Thursday, August 18, 2011

Thank you to my former co-workers!

Varanko & Black, the firm I worked for when I lived in Baltimore, held a Denim Day at work and raised $245 for leukemia research! Woo-hoo!

Sunday, August 14, 2011

The Man of the Hour

Rachel wrote this poem as part of her personal hero project for English. :-)

Verse 1
Parents dying, children crying, no real explanation.
Until a man came along with a true exclamation.
Disease winning, worlds were spinning, many complications.
A man was born passionate for these very situations.

Verse 2
He oversaw, watched it all: the Human Genome Project.
The man learned much and guided to the desired object.
Mapped DNA, led the new way, to fighting the beast cancer.
Progressively lead his team to find the great answer.

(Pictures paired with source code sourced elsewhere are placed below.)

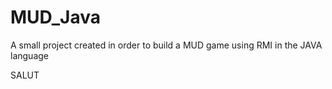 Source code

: # MUD_Java
A small project created in order to build a MUD game using RMI in the JAVA language

SALUT

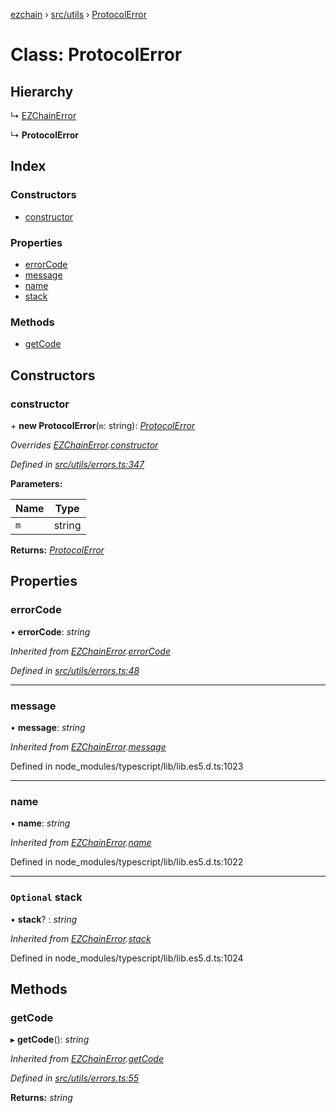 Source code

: [ezchain](../README.md) › [src/utils](../modules/src_utils.md) › [ProtocolError](src_utils.protocolerror.md)

# Class: ProtocolError

## Hierarchy

  ↳ [EZChainError](src_utils.ezchainerror.md)

  ↳ **ProtocolError**

## Index

### Constructors

* [constructor](src_utils.protocolerror.md#constructor)

### Properties

* [errorCode](src_utils.protocolerror.md#errorcode)
* [message](src_utils.protocolerror.md#message)
* [name](src_utils.protocolerror.md#name)
* [stack](src_utils.protocolerror.md#optional-stack)

### Methods

* [getCode](src_utils.protocolerror.md#getcode)

## Constructors

###  constructor

\+ **new ProtocolError**(`m`: string): *[ProtocolError](src_utils.protocolerror.md)*

*Overrides [EZChainError](src_utils.ezchainerror.md).[constructor](src_utils.ezchainerror.md#constructor)*

*Defined in [src/utils/errors.ts:347](https://github.com/EZChain-core/ezchainjs/blob/5511161/src/utils/errors.ts#L347)*

**Parameters:**

Name | Type |
------ | ------ |
`m` | string |

**Returns:** *[ProtocolError](src_utils.protocolerror.md)*

## Properties

###  errorCode

• **errorCode**: *string*

*Inherited from [EZChainError](src_utils.ezchainerror.md).[errorCode](src_utils.ezchainerror.md#errorcode)*

*Defined in [src/utils/errors.ts:48](https://github.com/EZChain-core/ezchainjs/blob/5511161/src/utils/errors.ts#L48)*

___

###  message

• **message**: *string*

*Inherited from [EZChainError](src_utils.ezchainerror.md).[message](src_utils.ezchainerror.md#message)*

Defined in node_modules/typescript/lib/lib.es5.d.ts:1023

___

###  name

• **name**: *string*

*Inherited from [EZChainError](src_utils.ezchainerror.md).[name](src_utils.ezchainerror.md#name)*

Defined in node_modules/typescript/lib/lib.es5.d.ts:1022

___

### `Optional` stack

• **stack**? : *string*

*Inherited from [EZChainError](src_utils.ezchainerror.md).[stack](src_utils.ezchainerror.md#optional-stack)*

Defined in node_modules/typescript/lib/lib.es5.d.ts:1024

## Methods

###  getCode

▸ **getCode**(): *string*

*Inherited from [EZChainError](src_utils.ezchainerror.md).[getCode](src_utils.ezchainerror.md#getcode)*

*Defined in [src/utils/errors.ts:55](https://github.com/EZChain-core/ezchainjs/blob/5511161/src/utils/errors.ts#L55)*

**Returns:** *string*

Francis Collins, the man of the hour,
Showed to have scientific power.
He led the long way to saving lives.
Held as a hero in many eyes,
For saving the husbands and the wives.

Verse 3
Raising cattle the daily battle deep down in the Shenandoah Valley.
The genius actions as a child no one e'er could tally.
Life was simple, smiles with dimples, he left for college at only sixteen.
Left his dream of chemistry to discover genetics mean.


Verse 4
Many mothers will see bothers, appreciation to the Francis Collins
Who took his time to devote to life of another's kin.
A true hero, more than we know, for saving my mother.
Francis Collins will be the man of my hour forever.

Friday, August 12, 2011

Doctor's Orders: Live Your Life

I had a doctor appointment on Tuesday, nearly six weeks post-diagnosis. My white blood cell count was 3.9 and the counts related to red blood cells are all holding steady.  My doctor is very happy with how well I'm responding to Tasigna, so I don't have to go back for a month. Even better, he told me other than planning for my appointments with him and taking Tasigna twice a day on an empty stomach, I can just live my life. So, on Monday, I'm going to start working normal hours and in the office.

My sister Juanita and her boyfriend were here last weekend. On Friday, we went by my office to drop off and pick up files, then to the mall where Katie got her ears pierced, then to the grocery store. By the time we got home, I was very tired, but it was a good tired. A normal kind of tired.

This evening, Katie and I decided to enjoy the cooler weather and go for a walk. There is a slight hill on our street, and at least a year, when I went for a walk, my legs burned and I was short of breath by the time I got up the hill.  All this time I've been telling myself I need to exercise more because I'm so out of shape, and yet, I couldn't build any stamina even when I did exercise. Tonight, my legs didn't burn and I didn't get short of breath. :-)

Wednesday, August 3, 2011

The Living Room

I want to give a big shout-out to The Living Room, the Sunday School class that Roger teaches at Faith Baptist Church. They provided wonderful meals to us during the past month! They have made us feel very loved and appreciated, and we appreciate all that they have done for us!  We are blessed to have a great church and wonderful friends.